Round five pitted us against the Murray Chinese-American Association. As I took my seat at the end of the row, I stared at the speckled carpeting and tried to steady my pounding heartbeat. I’d never sweated much, but I felt moisture evaporating off the back of my neck, and something warm dripped from my hair.
In the audience, my dad sat forward in his seat, his elbows resting on his knees. He clasped his hands together, and his eyes were trained on the LED contraption.
The room quieted, and the proctor began reading.
“How many ways can you arrange the letters in the words ‘math is cool?’”
I jumped in my chair as Dan jerked on the rope. He did not even wait for acknowledgement before blurting out “One million, eight hundred and fourteen thousand, four hundred.”
“That is correct,” the proctor said.

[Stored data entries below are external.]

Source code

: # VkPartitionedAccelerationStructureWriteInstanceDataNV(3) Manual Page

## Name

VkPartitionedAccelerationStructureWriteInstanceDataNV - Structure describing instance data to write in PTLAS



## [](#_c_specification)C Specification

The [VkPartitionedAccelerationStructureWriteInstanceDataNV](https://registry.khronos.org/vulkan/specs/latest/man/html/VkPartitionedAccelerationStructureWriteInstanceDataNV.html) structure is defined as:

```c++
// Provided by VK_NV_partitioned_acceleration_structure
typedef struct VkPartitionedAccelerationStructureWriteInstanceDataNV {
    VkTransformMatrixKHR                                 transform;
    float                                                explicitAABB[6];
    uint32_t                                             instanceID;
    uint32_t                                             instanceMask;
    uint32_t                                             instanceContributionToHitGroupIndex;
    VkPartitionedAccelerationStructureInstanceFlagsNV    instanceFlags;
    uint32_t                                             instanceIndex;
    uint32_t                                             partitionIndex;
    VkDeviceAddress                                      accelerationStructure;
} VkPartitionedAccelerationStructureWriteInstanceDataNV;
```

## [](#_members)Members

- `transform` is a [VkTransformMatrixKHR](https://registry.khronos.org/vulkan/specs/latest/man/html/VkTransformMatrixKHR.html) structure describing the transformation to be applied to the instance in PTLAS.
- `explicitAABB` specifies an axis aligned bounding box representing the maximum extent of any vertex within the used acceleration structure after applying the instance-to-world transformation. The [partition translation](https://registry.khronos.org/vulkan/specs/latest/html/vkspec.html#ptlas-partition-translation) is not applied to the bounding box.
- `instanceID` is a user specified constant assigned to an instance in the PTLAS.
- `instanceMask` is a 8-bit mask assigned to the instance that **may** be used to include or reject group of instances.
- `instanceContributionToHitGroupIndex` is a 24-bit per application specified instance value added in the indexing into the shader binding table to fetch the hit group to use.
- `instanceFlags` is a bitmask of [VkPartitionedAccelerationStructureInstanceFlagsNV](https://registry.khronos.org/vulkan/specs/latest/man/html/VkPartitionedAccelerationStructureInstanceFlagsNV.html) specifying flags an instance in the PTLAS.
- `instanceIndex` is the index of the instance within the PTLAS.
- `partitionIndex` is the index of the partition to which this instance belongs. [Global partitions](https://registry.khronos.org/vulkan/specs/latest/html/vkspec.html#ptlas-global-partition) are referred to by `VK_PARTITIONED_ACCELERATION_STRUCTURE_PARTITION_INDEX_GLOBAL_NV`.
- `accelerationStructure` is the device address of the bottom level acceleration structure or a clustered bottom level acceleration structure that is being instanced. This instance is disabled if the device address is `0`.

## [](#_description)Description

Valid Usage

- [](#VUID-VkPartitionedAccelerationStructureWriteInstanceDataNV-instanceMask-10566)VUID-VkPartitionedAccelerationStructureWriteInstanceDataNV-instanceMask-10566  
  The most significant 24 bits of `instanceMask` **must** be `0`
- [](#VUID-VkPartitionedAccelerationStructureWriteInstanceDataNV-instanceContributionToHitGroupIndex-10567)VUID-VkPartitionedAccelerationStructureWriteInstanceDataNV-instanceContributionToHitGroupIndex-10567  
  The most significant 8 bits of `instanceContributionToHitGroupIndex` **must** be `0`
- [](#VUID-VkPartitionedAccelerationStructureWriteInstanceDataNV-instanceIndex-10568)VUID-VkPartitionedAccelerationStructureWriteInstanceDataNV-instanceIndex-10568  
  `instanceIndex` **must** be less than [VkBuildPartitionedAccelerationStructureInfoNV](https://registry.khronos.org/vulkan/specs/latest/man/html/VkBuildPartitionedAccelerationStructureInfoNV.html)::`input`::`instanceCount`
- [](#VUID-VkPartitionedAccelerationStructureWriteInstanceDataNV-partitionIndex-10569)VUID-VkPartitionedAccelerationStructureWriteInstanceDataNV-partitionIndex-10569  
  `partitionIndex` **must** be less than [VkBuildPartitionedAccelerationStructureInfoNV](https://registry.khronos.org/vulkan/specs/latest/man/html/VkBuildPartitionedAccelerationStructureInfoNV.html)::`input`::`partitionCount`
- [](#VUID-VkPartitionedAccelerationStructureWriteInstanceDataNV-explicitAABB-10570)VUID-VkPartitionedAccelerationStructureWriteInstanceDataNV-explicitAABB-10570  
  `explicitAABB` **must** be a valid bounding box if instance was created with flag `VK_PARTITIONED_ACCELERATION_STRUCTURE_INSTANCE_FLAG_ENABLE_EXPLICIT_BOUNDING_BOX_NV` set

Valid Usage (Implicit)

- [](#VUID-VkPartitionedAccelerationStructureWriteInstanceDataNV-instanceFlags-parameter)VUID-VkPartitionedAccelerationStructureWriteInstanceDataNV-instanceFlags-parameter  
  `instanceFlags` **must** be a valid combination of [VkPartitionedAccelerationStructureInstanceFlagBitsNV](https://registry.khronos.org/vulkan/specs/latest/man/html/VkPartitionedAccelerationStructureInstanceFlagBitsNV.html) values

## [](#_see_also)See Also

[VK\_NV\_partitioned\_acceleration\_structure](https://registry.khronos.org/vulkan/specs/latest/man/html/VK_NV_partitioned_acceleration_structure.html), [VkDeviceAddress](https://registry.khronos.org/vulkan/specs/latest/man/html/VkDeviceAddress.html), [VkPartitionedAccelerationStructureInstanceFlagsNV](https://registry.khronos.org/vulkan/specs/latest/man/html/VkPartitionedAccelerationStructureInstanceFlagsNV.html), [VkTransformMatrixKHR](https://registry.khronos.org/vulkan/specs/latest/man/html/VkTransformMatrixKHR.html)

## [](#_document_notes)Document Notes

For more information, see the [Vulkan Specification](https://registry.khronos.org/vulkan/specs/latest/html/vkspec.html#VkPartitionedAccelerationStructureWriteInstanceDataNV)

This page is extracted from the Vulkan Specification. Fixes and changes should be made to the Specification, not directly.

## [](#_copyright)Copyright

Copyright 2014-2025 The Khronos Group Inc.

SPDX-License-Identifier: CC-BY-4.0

She shook her sheet and cleared her throat. “What is the probability of drawing an eight or a spade from a standard, fifty-two card deck?”
Marcos answered four thirteenths and earned us another point. With equally blinding speed, we blazed through the next five questions.
I saw the cram school kids clench their jaws and hunch further over their papers. They were so obviously unused to this kind of treatment, getting beaten. I sniffled and glanced at my dad; unlike me, he appeared unsympathetic for them.
Scratching my head, I listened to the next question and wondered what the cram school students would tell their parents after this.
“What is the largest number of sections that can be made by drawing three lines through a circle?”
Dan pulled the rope. The proctor looked up at him, her eyes burning with unbiased curiosity. Two seconds passed, and I wondered what she was like when she smiled.
Her eyes flicked towards the boy at the whiteboard, and I registered the situation. Dan suspected a trick in the problem, and had acted too soon.
“Seven!” I yelled. Marcos stared at me, his face skewed as though I’d said the most stupid thing in the world. I was probably wrong. The answer was six.
The room was silent. I gulped, and drew in my limbs, careful to keep my fire-red cheeks hidden from the crowd. Then the proctor’s stern voice cut the air.
“That is correct,” she said.
I gasped and broke into a smile, but a parent’s voice crushed my joy.
A tall woman in a green suit shot up and pointed at the proctor. Her curly brown hair was like Medusa’s mane of snakes, all coils of anger and rage.
“That can’t be right!” She jabbed her finger at the tallying boy as though daring him to mark another point to Polster’s Lake. “You can only get six sections!”
The proctor smiled politely and turned to her partner. “Tyler, can you draw a circle please? And then three intersecting lines that form a triangle in the center.”
He did just that, and then counted the sections in a loud, scratchy voice. There were seven. I was right.
“I will never understand why anyone thought to put pineapple on a pizza,” he said, “but I didn’t understand why anyone would do algebra until I tried it, so I guess they weren’t that weird.”